━━ INPUT
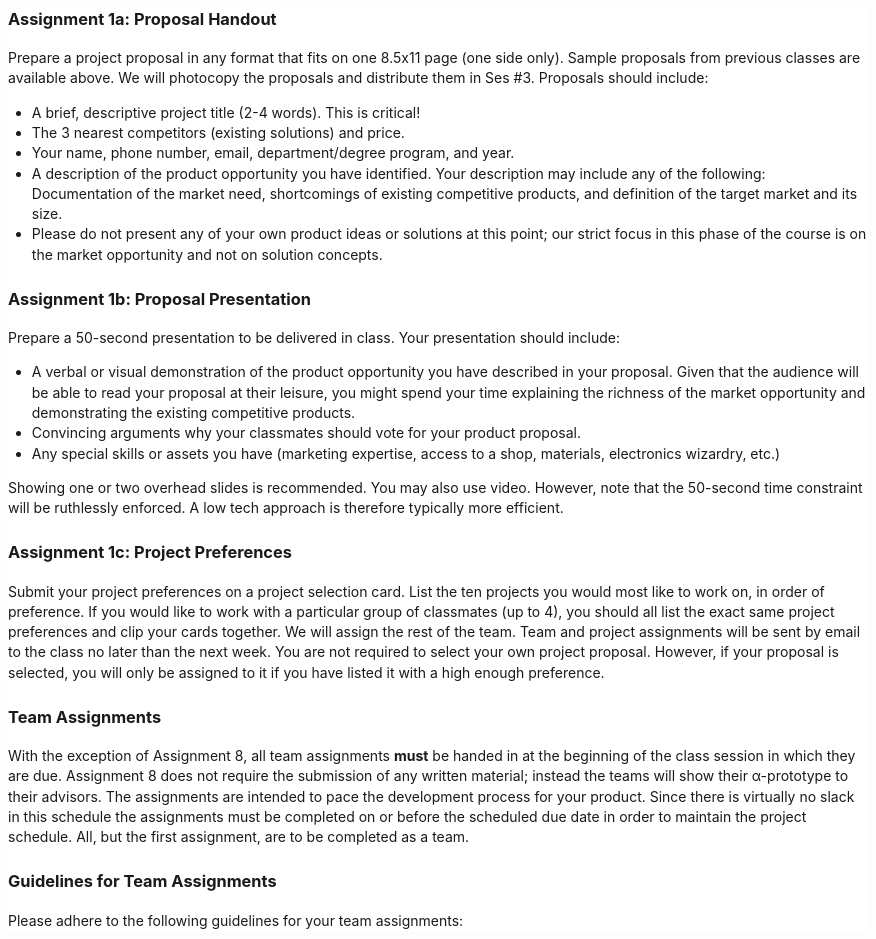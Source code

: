 ### Assignment 1a: Proposal Handout

Prepare a project proposal in any format that fits on one 8.5x11 page (one side only). Sample proposals from previous classes are available above. We will photocopy the proposals and distribute them in Ses #3. Proposals should include:

*   A brief, descriptive project title (2-4 words). This is critical!
*   The 3 nearest competitors (existing solutions) and price.
*   Your name, phone number, email, department/degree program, and year.
*   A description of the product opportunity you have identified. Your description may include any of the following: Documentation of the market need, shortcomings of existing competitive products, and definition of the target market and its size.
*   Please do not present any of your own product ideas or solutions at this point; our strict focus in this phase of the course is on the market opportunity and not on solution concepts.

### Assignment 1b: Proposal Presentation

Prepare a 50-second presentation to be delivered in class. Your presentation should include:

*   A verbal or visual demonstration of the product opportunity you have described in your proposal. Given that the audience will be able to read your proposal at their leisure, you might spend your time explaining the richness of the market opportunity and demonstrating the existing competitive products.
*   Convincing arguments why your classmates should vote for your product proposal.
*   Any special skills or assets you have (marketing expertise, access to a shop, materials, electronics wizardry, etc.)

Showing one or two overhead slides is recommended. You may also use video. However, note that the 50-second time constraint will be ruthlessly enforced. A low tech approach is therefore typically more efficient.

### Assignment 1c: Project Preferences

Submit your project preferences on a project selection card. List the ten projects you would most like to work on, in order of preference. If you would like to work with a particular group of classmates (up to 4), you should all list the exact same project preferences and clip your cards together. We will assign the rest of the team. Team and project assignments will be sent by email to the class no later than the next week. You are not required to select your own project proposal. However, if your proposal is selected, you will only be assigned to it if you have listed it with a high enough preference.

### Team Assignments

With the exception of Assignment 8, all team assignments **must** be handed in at the beginning of the class session in which they are due. Assignment 8 does not require the submission of any written material; instead the teams will show their α-prototype to their advisors. The assignments are intended to pace the development process for your product. Since there is virtually no slack in this schedule the assignments must be completed on or before the scheduled due date in order to maintain the project schedule. All, but the first assignment, are to be completed as a team.

### Guidelines for Team Assignments

Please adhere to the following guidelines for your team assignments:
━━━━
EXERCISE DETAILS – In the answer, repeat exactly the lines from the top of the entries above through the line with "program, and year.", and leave pictures out of it.

OUTPUT OF THE TASK –
Source code

: ### Assignment 1a: Proposal Handout

Prepare a project proposal in any format that fits on one 8.5x11 page (one side only). Sample proposals from previous classes are available above. We will photocopy the proposals and distribute them in Ses #3. Proposals should include:

*   A brief, descriptive project title (2-4 words). This is critical!
*   The 3 nearest competitors (existing solutions) and price.
*   Your name, phone number, email, department/degree program, and year.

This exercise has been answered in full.